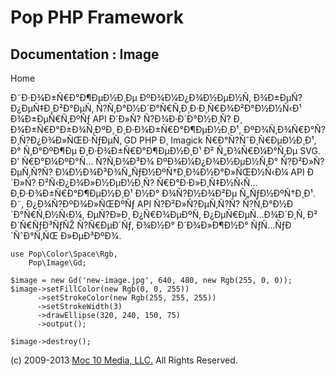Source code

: Pop PHP Framework
=================

Documentation : Image
---------------------

Home

Ð˜Ð·Ð¾Ð±Ñ€Ð°Ð¶ÐµÐ½Ð¸Ðµ ÐºÐ¾Ð¼Ð¿Ð¾Ð½ÐµÐ½Ñ‚ Ð¾Ð±ÐµÑ?Ð¿ÐµÑ‡Ð¸Ð²Ð°ÐµÑ‚
Ñ?Ñ‚Ð°Ð½Ð´Ð°Ñ€Ñ‚Ð¸Ð·Ð¸Ñ€Ð¾Ð²Ð°Ð½Ð½Ñ‹Ð¹ Ð¾Ð±ÐµÑ€Ñ‚ÐºÑƒ API Ð´Ð»Ñ?
Ñ?Ð¾Ð·Ð´Ð°Ð½Ð¸Ñ? Ð¸ Ð¾Ð±Ñ€Ð°Ð±Ð¾Ñ‚ÐºÐ¸ Ð¸Ð·Ð¾Ð±Ñ€Ð°Ð¶ÐµÐ½Ð¸Ð¹,
ÐºÐ¾Ñ‚Ð¾Ñ€Ð°Ñ? Ð¸Ñ?Ð¿Ð¾Ð»ÑŒÐ·ÑƒÐµÑ‚ GD PHP Ð¸ Imagick
Ñ€Ð°Ñ?ÑˆÐ¸Ñ€ÐµÐ½Ð¸Ð¹, Ð° Ñ‚Ð°ÐºÐ¶Ðµ Ð¸Ð·Ð¾Ð±Ñ€Ð°Ð¶ÐµÐ½Ð¸Ð¹ Ð²
Ñ„Ð¾Ñ€Ð¼Ð°Ñ‚Ðµ SVG. Ð’ Ñ€Ð°Ð¼ÐºÐ°Ñ… Ñ?Ñ‚Ð¾Ð³Ð¾ ÐºÐ¾Ð¼Ð¿Ð¾Ð½ÐµÐ½Ñ‚Ð°
Ñ?Ð²Ð»Ñ?ÐµÑ‚Ñ?Ñ? Ð¼Ð½Ð¾Ð³Ð¾Ñ„ÑƒÐ½ÐºÑ†Ð¸Ð¾Ð½Ð°Ð»ÑŒÐ½Ñ‹Ð¼ API Ð´Ð»Ñ?
Ð²Ñ‹Ð¿Ð¾Ð»Ð½ÐµÐ½Ð¸Ñ? Ñ€Ð°Ð·Ð»Ð¸Ñ‡Ð½Ñ‹Ñ… Ð¸Ð·Ð¾Ð±Ñ€Ð°Ð¶ÐµÐ½Ð¸Ð¹ Ð½Ð°
Ð¾Ñ?Ð½Ð¾Ð²Ðµ Ñ„ÑƒÐ½ÐºÑ†Ð¸Ð¹. Ð˜, Ð¿Ð¾Ñ?ÐºÐ¾Ð»ÑŒÐºÑƒ API Ñ?Ð²Ð»Ñ?ÐµÑ‚Ñ?Ñ?
Ñ?Ñ‚Ð°Ð½Ð´Ð°Ñ€Ñ‚Ð½Ñ‹Ð¼, ÐµÑ?Ð»Ð¸ Ð¿Ñ€Ð¾ÐµÐºÑ‚ Ð¿ÐµÑ€ÐµÑ…Ð¾Ð´Ð¸Ñ‚ Ð²
Ð´Ñ€ÑƒÐ³ÑƒÑŽ Ñ?Ñ€ÐµÐ´Ñƒ, Ð¾Ð½Ð° Ð´Ð¾Ð»Ð¶Ð½Ð° ÑƒÑ…ÑƒÐ´ÑˆÐ°Ñ‚ÑŒ
Ð»ÐµÐ³ÐºÐ¾.

    use Pop\Color\Space\Rgb,
        Pop\Image\Gd;

    $image = new Gd('new-image.jpg', 640, 480, new Rgb(255, 0, 0));
    $image->setFillColor(new Rgb(0, 0, 255))
          ->setStrokeColor(new Rgb(255, 255, 255))
          ->setStrokeWidth(3)
          ->drawEllipse(320, 240, 150, 75)
          ->output();

    $image->destroy();

\(c) 2009-2013 [Moc 10 Media, LLC.](http://www.moc10media.com) All
Rights Reserved.
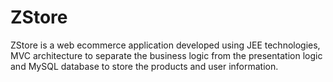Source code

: # ZStore

ZStore is a web ecommerce application developed using JEE technologies, MVC architecture to separate the business logic from the presentation logic and MySQL database to store the products and user information.

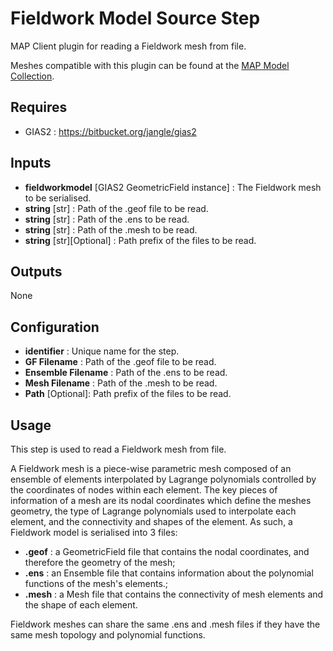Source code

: Fieldwork Model Source Step
============================

MAP Client plugin for reading a Fieldwork mesh from file.

Meshes compatible with this plugin can be found at the [MAP Model Collection](https://github.com/juzhang/MAP-Model-Collection).

Requires
--------
- GIAS2 : https://bitbucket.org/jangle/gias2

Inputs
------
- **fieldworkmodel** [GIAS2 GeometricField instance] : The Fieldwork mesh to be serialised.
- **string** [str] : Path of the .geof file to be read.
- **string** [str] : Path of the .ens to be read.
- **string** [str] : Path of the .mesh to be read.
- **string** [str][Optional] : Path prefix of the files to be read.

Outputs
-------
None

Configuration
-------------
- **identifier** : Unique name for the step.
- **GF Filename** : Path of the .geof file to be read.
- **Ensemble Filename** : Path of the .ens to be read.
- **Mesh Filename** : Path of the .mesh to be read.
- **Path** [Optional]: Path prefix of the files to be read.

Usage
-----
This step is used to read a Fieldwork mesh from file. 

A Fieldwork mesh is a piece-wise parametric mesh composed of an ensemble of elements interpolated by Lagrange polynomials controlled by the coordinates of nodes within each element. The key pieces of information of a mesh are its nodal coordinates which define the meshes geometry, the type of Lagrange polynomials used to interpolate each element, and the connectivity and shapes of the element. As such, a Fieldwork model is serialised into 3 files:

- **.geof** : a GeometricField file that contains the nodal coordinates, and therefore the geometry of the mesh;
- **.ens** : an Ensemble file that contains information about the polynomial functions of the mesh's elements.;
- **.mesh** : a Mesh file that contains the connectivity of mesh elements and the shape of each element.

Fieldwork meshes can share the same .ens and .mesh files if they have the same mesh topology and polynomial functions.

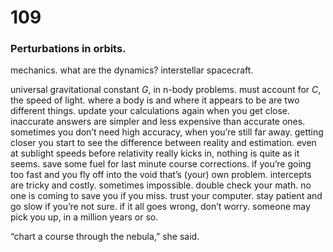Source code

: # 109

### Perturbations in orbits.

mechanics. what are the dynamics? interstellar spacecraft.

universal gravitational constant  _G_, in n-body problems. must account for _C_, the speed of light. where a body is and where it appears to be are two different things. update your calculations again when you get close. inaccurate answers are simpler and less expensive than accurate ones. sometimes you don’t need high accuracy, when you’re still far away. getting closer you start to see the difference between reality and estimation. even at sublight speeds before relativity really kicks in, nothing is quite as it seems. save some fuel for last minute course corrections. if you’re going too fast and you fly off into the void that’s (your) own problem. intercepts are tricky and costly. sometimes impossible. double check your math. no one is coming to save you if you miss. trust your computer. stay patient and go slow if you’re not sure. if it all goes wrong, don’t worry. someone may pick you up, in a million years or so.

“chart a course through the nebula,” she said.
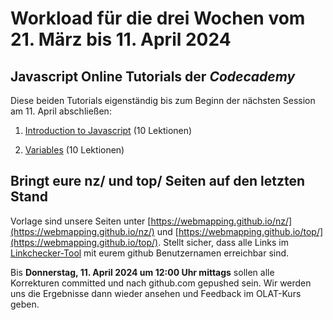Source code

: # Workload für die drei Wochen vom 21. März bis 11. April 2024

## Javascript Online Tutorials der *Codecademy*

Diese beiden Tutorials eigenständig bis zum Beginn der nächsten Session am 11. April abschließen:

1. [Introduction to Javascript](https://www.codecademy.com/courses/introduction-to-javascript/lessons/introduction-to-javascript/) (10 Lektionen)

2. [Variables](https://www.codecademy.com/courses/introduction-to-javascript/lessons/variables/) (10 Lektionen)

## Bringt eure nz/ und top/ Seiten auf den letzten Stand

Vorlage sind unsere Seiten unter [https://webmapping.github.io/nz/](https://webmapping.github.io/nz/) und [https://webmapping.github.io/top/](https://webmapping.github.io/top/). Stellt sicher, dass alle Links im [Linkchecker-Tool](https://webmapping.github.io/linkchecker.html) mit eurem github Benutzernamen erreichbar sind.

Bis **Donnerstag, 11. April 2024 um 12:00 Uhr mittags** sollen alle Korrekturen committed und nach github.com gepushed sein. Wir werden uns die Ergebnisse dann wieder ansehen und Feedback im OLAT-Kurs geben.
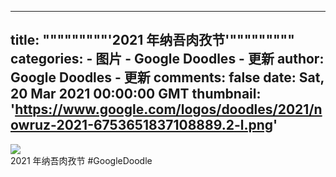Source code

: 
---
title: """""""""'2021 年纳吾肉孜节'"""""""""
categories: 
    - 图片
    - Google Doodles - 更新
author: Google Doodles - 更新
comments: false
date: Sat, 20 Mar 2021 00:00:00 GMT
thumbnail: 'https://www.google.com/logos/doodles/2021/nowruz-2021-6753651837108889.2-l.png'
---

<div>   
<img src="https://www.google.com/logos/doodles/2021/nowruz-2021-6753651837108889.2-l.png" referrerpolicy="no-referrer"><br>2021 年纳吾肉孜节 #GoogleDoodle  
</div>
            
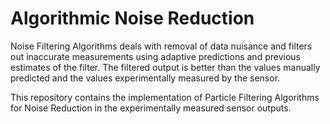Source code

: # Algorithmic Noise Reduction

Noise Filtering Algorithms deals with removal of data nuisance and filters out inaccurate measurements using adaptive predictions and previous estimates of the filter. The filtered output is better than the values manually predicted and the values experimentally measured by the sensor.


This repository contains the implementation of Particle Filtering Algorithms for Noise Reduction in the experimentally measured sensor outputs.
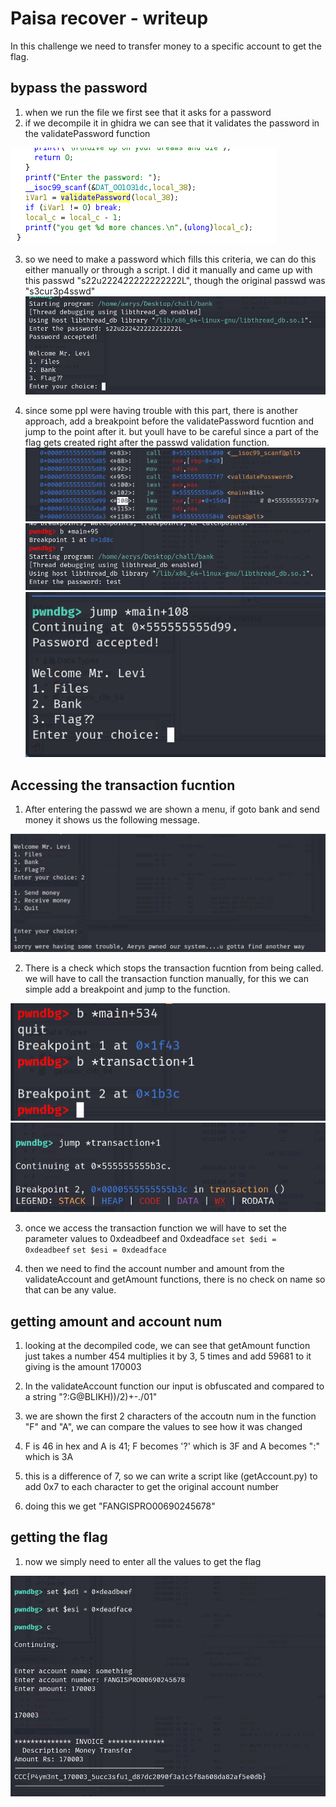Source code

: # Paisa recover - writeup

In this challenge we need to transfer money to a specific account to get the flag.

## bypass the password
1. when we run the file we first see that it asks for a password
2. if we decompile it in ghidra we can see that it validates the password in the validatePassword function

![passwd check](./images/pass_check.png)

3. so we need to make a password which fills this criteria, we can do this either manually or through a script. I did it manually and came up with this passwd "s22u222422222222222L", though the original passwd was "s3cur3p4sswd"
![passwd](./images/passwd.png)

4. since some ppl were having trouble with this part, there is another approach, add a breakpoint before the validatePassword fucntion and jump to the point after it. but youll have to be careful since a part of the flag gets created right after the passwd validation function.
![passwd_dis](./images/passwd_dis.png)
![passwd_brk](./images/passwd_brk.png)
![passwd_jmp](./images/psswd_jmp.png)

## Accessing the transaction fucntion
1. After entering the passwd we are shown a menu, if goto bank and send money it shows us the following message.

![manu](./images/menu.png)

2. There is a check which stops the transaction fucntion from being called. we will have to call the transaction function manually, for this we can simple add a breakpoint and jump to the function.

![trn_brk](./images/transaction_brk.png)
![trn_jmp](./images/transaction_jmp.png)

3. once we access the transaction function we will have to set the parameter values to 0xdeadbeef and 0xdeadface
    `set $edi = 0xdeadbeef`
    `set $esi = 0xdeadface`
    
5. then we need to find the account number and amount from the validateAccount and getAmount functions, there is no check on name so that can be any value.

## getting amount and account num
1. looking at the decompiled code, we can see that getAmount function just takes a number 454 multiplies it by 3, 5 times and add 59681 to it
    giving is the amount 170003

2. In the validateAccount function our input is obfuscated and compared to a string "?:G@BLIKH))/2)+-./01"

3. we are shown the first 2 characters of the accoutn num in the function "F" and "A", we can compare the values to see how it was changed

4. F is 46 in hex and A is 41; F becomes '?' which is 3F  and A becomes ":" which is 3A

5. this is a difference of 7, so we can write a script like (getAccount.py) to add 0x7 to each character to get the original account number

6. doing this we get "FANGISPRO00690245678"

## getting the flag
1. now we simply need to enter all the values to get the flag

![flag](./images/fleg.png)
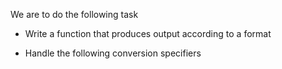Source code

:  We are to do the following task 
* Write a function that produces output according to a format

* Handle the following conversion specifiers
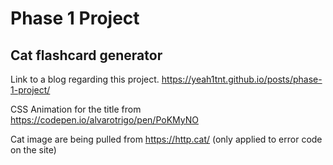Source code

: # Phase 1 Project
## Cat flashcard generator

Link to a blog regarding this project. https://yeah1tnt.github.io/posts/phase-1-project/

CSS Animation for the title from
https://codepen.io/alvarotrigo/pen/PoKMyNO

Cat image are being pulled from https://http.cat/ (only applied to error code on the site)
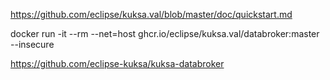 https://github.com/eclipse/kuksa.val/blob/master/doc/quickstart.md

docker run -it --rm --net=host ghcr.io/eclipse/kuksa.val/databroker:master --insecure

https://github.com/eclipse-kuksa/kuksa-databroker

★ ★ ★ ★ ★

**What is needed**
Show every line of the data that includes the string "年纳吾肉孜节".

**Your solution**
title: """""""""'2021 年纳吾肉孜节'"""""""""
<img src="https://www.google.com/logos/doodles/2021/nowruz-2021-6753651837108889.2-l.png" referrerpolicy="no-referrer"><br>2021 年纳吾肉孜节 #GoogleDoodle  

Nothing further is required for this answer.